In most databases indexes are implemented
as B-Tree indexes, that is, they use the so called B-Tree algorithm that
minimizes the number of times the hard disk must be accessed to locate a
desired record, thereby speeding up the process. Because a disk drive has
mechanical parts, which read and write data far more slowly than purely
electronic media, it takes thousands of times longer to access a data element
from a hard disk as compared with accessing it from RAM.

B-Trees save time by using nodes with many
branches (called children). The simplest version of a B-Tree is called a binary
tree because each node has only two children.
Figure
4-5 illustrates a search for the value 100 using a binary tree. The
algorithm is very simple. Starting at the top, if the top node value is less
than what you are looking for, move to the left; if it's greater than 100, go
to the right, until the value is found.

Figure 4-5: B-Tree
example

Indexes can be created to be either unique
or nonunique. Unique indexes are implicitly created on columns for which a
PRIMARY
KEY or a
UNIQUE constraint is specified. Duplicate
values are not permitted. Nonunique indexes can be created on any column or
combination of columns without any regard to duplicates.

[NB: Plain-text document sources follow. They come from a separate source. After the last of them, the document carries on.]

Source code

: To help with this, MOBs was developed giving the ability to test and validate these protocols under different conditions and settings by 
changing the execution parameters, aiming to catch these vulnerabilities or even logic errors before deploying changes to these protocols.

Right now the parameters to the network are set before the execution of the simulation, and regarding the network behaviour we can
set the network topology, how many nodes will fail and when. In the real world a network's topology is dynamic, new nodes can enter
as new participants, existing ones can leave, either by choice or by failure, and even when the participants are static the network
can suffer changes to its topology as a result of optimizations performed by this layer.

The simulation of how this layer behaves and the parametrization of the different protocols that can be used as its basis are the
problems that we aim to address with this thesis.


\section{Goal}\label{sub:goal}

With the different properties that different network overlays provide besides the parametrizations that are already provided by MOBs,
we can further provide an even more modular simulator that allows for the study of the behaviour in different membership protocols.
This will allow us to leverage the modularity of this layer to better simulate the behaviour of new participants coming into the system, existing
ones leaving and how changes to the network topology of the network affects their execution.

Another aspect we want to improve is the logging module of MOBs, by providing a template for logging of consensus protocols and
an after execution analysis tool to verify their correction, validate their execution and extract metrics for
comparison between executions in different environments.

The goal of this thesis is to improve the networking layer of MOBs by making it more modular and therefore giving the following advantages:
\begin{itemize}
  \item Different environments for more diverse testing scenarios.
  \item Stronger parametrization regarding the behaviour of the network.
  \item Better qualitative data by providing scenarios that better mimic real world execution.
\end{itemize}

Indexes can be created on one column or on
multiple columns. The latter can be useful if the columns are often used
together in
WHERE clauses. For example, if some
frequently used query looks for a certain customer's orders created on a
certain date, you may create a nonunique index on the
ORDHDR_CUSTID_FN and
ORDHDR_CREATEDATE_D columns of the
ORDER_HEADER table.

SQL99 does not specify any standards for
indexes (or even require their existence at all), but practically all database
vendors provide mechanisms to create indexes, because without them any
production database would be unbearably slow.

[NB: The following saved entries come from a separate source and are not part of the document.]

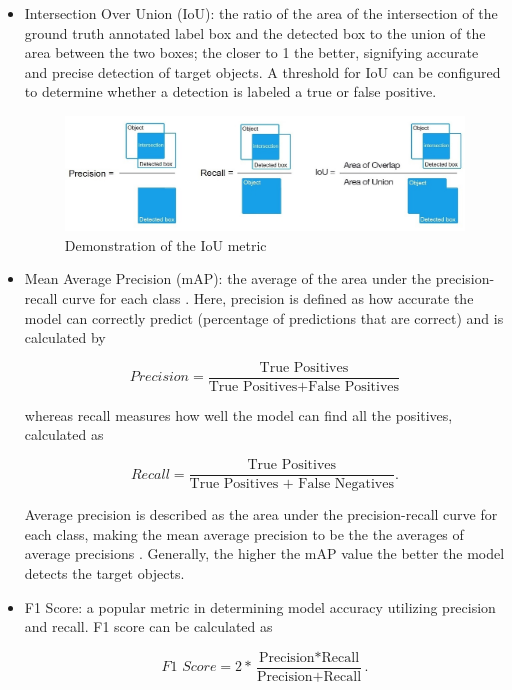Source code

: \documentclass{article}
\begin{document}
            \begin{itemize}
                
                \item Intersection Over Union (IoU): the ratio of the area of the intersection of the ground truth annotated label box and the detected box to the union of the area between the two boxes; the closer to 1 the better, signifying accurate and precise detection of target objects. A threshold for IoU can be configured to determine whether a detection is labeled a true or false positive. 
                
                \begin{figure}[h]
                    \centering
                    \includegraphics[scale=0.5]{iou}
                    \caption{Demonstration of the IoU metric}
                \end{figure}
            
                \item Mean Average Precision (mAP): the average of the area under the precision-recall curve for each class \cite{bochkovskiy2020yolov4, Yohanandan_2020}. Here, precision is defined as how accurate the model can correctly predict (percentage of predictions that are correct) and is calculated by
                
                \[\textit{Precision} = \frac{\text{True Positives}}{\text{True Positives} + \text{False Positives}}\]
                
                whereas recall measures how well the model can find all the positives, calculated as
                
                \[\textit{Recall} = \frac{\text{True Positives}}{\text{True Positives + False Negatives}}.\]
                
                Average precision is described as the area under the precision-recall curve for each class, making the mean average precision to be the the averages of average precisions \cite{Yohanandan_2020}. Generally, the higher the mAP value the better the model detects the target objects.
                
                \item F1 Score: a popular metric in determining model accuracy utilizing precision and recall. F1 score can be calculated as
                
                \[\textit{F1 Score} = 2 * \frac{\text{Precision} * \text{Recall}}{\text{Precision} + \text{Recall}}.\]
                
            \end{itemize}
        
\end{document}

There is no universal rule on when to
create indexes, but some general recommendations can be given.

It usually does not make much sense to create indexes on small
tables — they can degrade performance rather than improve it. If the table is
only, say, 50 rows long, it might be faster to scan it than to use the B-Tree
algorithm.

On large tables, indexes should be created only if the queries
that involve indexed column(s) retrieve a small percentage of rows (usually
under 15 percent).

Indexes are usually helpful on columns used in table joins.
(Primary keys and unique columns are indexed by default; it is often not such a
bad idea to index foreign key columns also.)

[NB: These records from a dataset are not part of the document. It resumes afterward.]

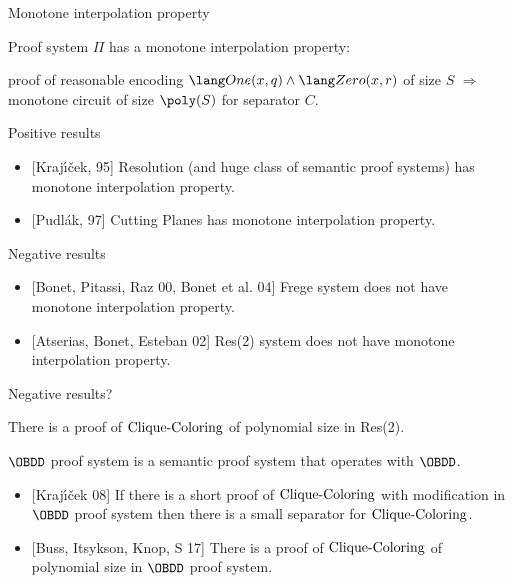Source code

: \begin{frame}{Monotone interpolation property}

    Proof system $\Pi$ has a monotone interpolation property:
    
    proof of reasonable encoding $\One(x, q) \land \Zero(x, r)$ of size $S$ $\Rightarrow$ monotone circuit
    of size $\poly(S)$ for separator $C$.

    \pause
    \begin{block}{Positive results}
        \begin{itemize}
            \item {[Kraj{\'{\i}}{\v{c}}ek, 95]} Resolution (and huge class of semantic proof systems) has
                monotone interpolation property.
            \item {[Pudl{\'{a}}k, 97]} Cutting Planes has monotone interpolation property.
        \end{itemize}
    \end{block}

    \pause
    \begin{block}{Negative results}
        \begin{itemize}
            \item {[Bonet, Pitassi, Raz 00, Bonet et al. 04]} Frege system does not have monotone interpolation
                property.
            \item {[Atserias, Bonet, Esteban 02]} Res(2) system does not have monotone interpolation
                property.
        \end{itemize}
    \end{block}
    
\end{frame}

\begin{frame}{Negative results?}

    \begin{theorem}
        There is a proof of $\mathrm{Clique}\text{-}\mathrm{Coloring}$ of polynomial size in Res(2).
    \end{theorem}

    \pause
    $\OBDD$ proof system is a semantic proof system that operates with $\OBDD$.

    \begin{itemize}
        \item {[Kraj{\'{\i}}{\v{c}}ek 08]} If there is a short proof of $\mathrm{Clique}\text{-}\mathrm{Coloring}$ {\color{blue}
            with modification} in $\OBDD$ proof system then there is a small separator for
            $\mathrm{Clique}\text{-}\mathrm{Coloring}$.
        \item {[Buss, Itsykson, Knop, S 17]} There is a proof of $\mathrm{Clique}\text{-}\mathrm{Coloring}$ of polynomial size in
            $\OBDD$ proof system.
    \end{itemize}
\end{frame}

Indexes slow down DML operations that involve indexed columns —
for example, if you update a value on such column, the index column has also to
be updated; and if you insert a row, the corresponding index(es) may have to be
re-sorted. So if a table is likely to be subjected to frequent updates,
inserts, and/or deletes, it is recommended to have fewer indexes.

CREATE INDEX statement

The
CREATE
INDEX statement differs slightly for
different implementations. The somewhat simplified syntax is below.

Oracle
9i

CREATE [UNIQUE | BITMAP]
INDEX [<schema>.]<index_name> ON
[<schema>.]<table_name> ({<column> |
<column_expression> }[ASC | DESC],...)
[<physical_parameters>];

This statement creates a unique index
on the
IDX_CUST_NAME on the
CUST_NAME_S column of the
CUSTOMER table with column values
stored in descending order:

CREATE UNIQUE INDEX
idx_cust_name ON CUSTOMER(cust_name_s DESC)

Function-based indexes

Oracle 9i also
lets you create so-called function-based indexes where instead of a column you
can specify a column expression (a deterministic function). For example, you
know that customers often query the
CUSTOMER table using the
LOWER function in the
WHERE clause:

... WHERE
LOWER(cust_name_s) = 'boswell designs corp.' ...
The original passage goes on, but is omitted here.